EXERCISE DIRECTIONS
Only the lines from the one containing "- Added yarn detection (preferred over npm)" through the final line of the entries below are wanted, each copied exactly.

DATA SHOWN
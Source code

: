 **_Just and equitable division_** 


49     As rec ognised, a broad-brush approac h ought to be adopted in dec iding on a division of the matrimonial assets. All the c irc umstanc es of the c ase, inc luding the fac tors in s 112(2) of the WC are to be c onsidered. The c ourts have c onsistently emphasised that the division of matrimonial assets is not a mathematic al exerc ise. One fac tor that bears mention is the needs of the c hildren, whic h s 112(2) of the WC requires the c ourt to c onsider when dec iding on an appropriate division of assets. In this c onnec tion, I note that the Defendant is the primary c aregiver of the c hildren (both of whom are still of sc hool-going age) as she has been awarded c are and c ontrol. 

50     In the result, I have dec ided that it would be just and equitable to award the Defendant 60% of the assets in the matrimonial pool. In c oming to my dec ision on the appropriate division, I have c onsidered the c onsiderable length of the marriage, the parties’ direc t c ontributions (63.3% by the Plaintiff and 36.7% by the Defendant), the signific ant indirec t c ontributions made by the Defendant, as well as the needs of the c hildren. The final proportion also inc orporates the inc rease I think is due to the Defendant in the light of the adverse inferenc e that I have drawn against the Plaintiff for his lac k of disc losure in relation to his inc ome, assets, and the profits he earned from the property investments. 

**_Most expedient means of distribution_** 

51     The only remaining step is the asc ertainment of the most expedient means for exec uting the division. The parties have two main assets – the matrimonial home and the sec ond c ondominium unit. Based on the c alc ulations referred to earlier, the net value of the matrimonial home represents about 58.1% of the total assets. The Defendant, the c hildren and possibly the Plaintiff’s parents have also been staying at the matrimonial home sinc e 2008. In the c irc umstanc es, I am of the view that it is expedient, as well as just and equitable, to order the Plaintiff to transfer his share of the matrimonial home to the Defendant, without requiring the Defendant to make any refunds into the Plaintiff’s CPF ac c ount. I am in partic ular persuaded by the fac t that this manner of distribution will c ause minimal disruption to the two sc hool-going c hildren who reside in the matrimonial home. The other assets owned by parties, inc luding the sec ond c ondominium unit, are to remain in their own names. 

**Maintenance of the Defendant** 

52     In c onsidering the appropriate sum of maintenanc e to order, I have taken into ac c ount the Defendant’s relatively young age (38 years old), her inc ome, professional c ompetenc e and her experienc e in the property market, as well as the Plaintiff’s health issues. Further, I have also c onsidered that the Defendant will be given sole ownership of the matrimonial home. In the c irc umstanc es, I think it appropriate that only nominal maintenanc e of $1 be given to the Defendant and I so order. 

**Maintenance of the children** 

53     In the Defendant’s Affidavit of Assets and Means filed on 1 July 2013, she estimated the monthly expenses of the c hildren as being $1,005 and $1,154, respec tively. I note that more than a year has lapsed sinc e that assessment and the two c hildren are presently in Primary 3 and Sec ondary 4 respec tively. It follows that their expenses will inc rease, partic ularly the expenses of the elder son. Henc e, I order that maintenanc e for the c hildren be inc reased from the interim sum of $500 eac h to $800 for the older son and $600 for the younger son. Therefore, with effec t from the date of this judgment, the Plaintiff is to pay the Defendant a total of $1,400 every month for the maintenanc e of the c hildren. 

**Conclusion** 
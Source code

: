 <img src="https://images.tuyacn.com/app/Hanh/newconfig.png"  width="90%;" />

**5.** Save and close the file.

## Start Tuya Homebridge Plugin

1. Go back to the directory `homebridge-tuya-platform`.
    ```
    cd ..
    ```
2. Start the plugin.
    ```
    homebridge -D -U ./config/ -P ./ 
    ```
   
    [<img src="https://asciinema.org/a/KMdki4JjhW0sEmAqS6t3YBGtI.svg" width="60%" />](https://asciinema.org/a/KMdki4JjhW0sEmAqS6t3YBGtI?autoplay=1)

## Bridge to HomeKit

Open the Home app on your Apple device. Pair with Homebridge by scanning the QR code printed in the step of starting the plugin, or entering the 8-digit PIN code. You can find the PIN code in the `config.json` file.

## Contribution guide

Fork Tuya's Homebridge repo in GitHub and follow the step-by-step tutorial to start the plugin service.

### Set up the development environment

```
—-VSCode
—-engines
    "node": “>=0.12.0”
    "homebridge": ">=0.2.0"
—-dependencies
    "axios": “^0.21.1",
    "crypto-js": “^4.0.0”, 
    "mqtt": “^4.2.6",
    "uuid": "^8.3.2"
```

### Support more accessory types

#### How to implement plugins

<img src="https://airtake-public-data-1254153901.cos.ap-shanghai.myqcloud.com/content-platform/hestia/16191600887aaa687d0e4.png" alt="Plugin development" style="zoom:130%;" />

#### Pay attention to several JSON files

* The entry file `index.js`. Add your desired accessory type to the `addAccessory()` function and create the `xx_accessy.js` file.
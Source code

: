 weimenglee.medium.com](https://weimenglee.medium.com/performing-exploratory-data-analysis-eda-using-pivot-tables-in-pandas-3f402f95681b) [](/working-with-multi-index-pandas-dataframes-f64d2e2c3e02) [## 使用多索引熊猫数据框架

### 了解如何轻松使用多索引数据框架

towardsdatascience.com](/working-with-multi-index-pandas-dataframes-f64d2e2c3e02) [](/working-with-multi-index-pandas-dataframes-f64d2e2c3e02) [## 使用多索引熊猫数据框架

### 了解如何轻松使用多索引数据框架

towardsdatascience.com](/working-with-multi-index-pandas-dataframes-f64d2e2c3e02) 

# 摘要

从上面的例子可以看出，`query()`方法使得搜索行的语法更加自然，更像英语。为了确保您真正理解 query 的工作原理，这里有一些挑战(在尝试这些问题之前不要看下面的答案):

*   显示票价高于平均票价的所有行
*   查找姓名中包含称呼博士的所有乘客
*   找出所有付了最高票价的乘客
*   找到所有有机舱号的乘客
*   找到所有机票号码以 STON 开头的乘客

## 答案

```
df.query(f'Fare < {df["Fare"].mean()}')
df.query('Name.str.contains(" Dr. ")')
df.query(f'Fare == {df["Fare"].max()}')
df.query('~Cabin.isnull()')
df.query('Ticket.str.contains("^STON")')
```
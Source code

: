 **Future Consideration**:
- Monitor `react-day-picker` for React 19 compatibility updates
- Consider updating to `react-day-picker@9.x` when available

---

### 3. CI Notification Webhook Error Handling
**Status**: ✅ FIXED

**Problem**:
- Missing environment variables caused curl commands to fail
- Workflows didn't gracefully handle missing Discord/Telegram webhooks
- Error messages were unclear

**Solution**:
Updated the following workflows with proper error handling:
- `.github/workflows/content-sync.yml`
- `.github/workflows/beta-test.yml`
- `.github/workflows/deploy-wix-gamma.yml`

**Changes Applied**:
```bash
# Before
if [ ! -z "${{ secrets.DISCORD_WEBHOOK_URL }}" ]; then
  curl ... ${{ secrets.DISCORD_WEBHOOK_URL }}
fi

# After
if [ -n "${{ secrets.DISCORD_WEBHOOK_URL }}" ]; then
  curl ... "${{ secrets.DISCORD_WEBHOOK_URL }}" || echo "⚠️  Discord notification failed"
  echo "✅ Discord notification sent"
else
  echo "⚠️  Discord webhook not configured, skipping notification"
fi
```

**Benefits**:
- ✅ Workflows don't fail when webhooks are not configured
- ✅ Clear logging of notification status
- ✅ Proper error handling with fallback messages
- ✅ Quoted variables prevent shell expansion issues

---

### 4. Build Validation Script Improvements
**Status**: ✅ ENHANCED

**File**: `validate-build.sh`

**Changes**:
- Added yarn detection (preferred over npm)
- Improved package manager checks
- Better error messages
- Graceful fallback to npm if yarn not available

EXERCISE OUTPUT
- Added yarn detection (preferred over npm)
- Improved package manager checks
- Better error messages
- Graceful fallback to npm if yarn not available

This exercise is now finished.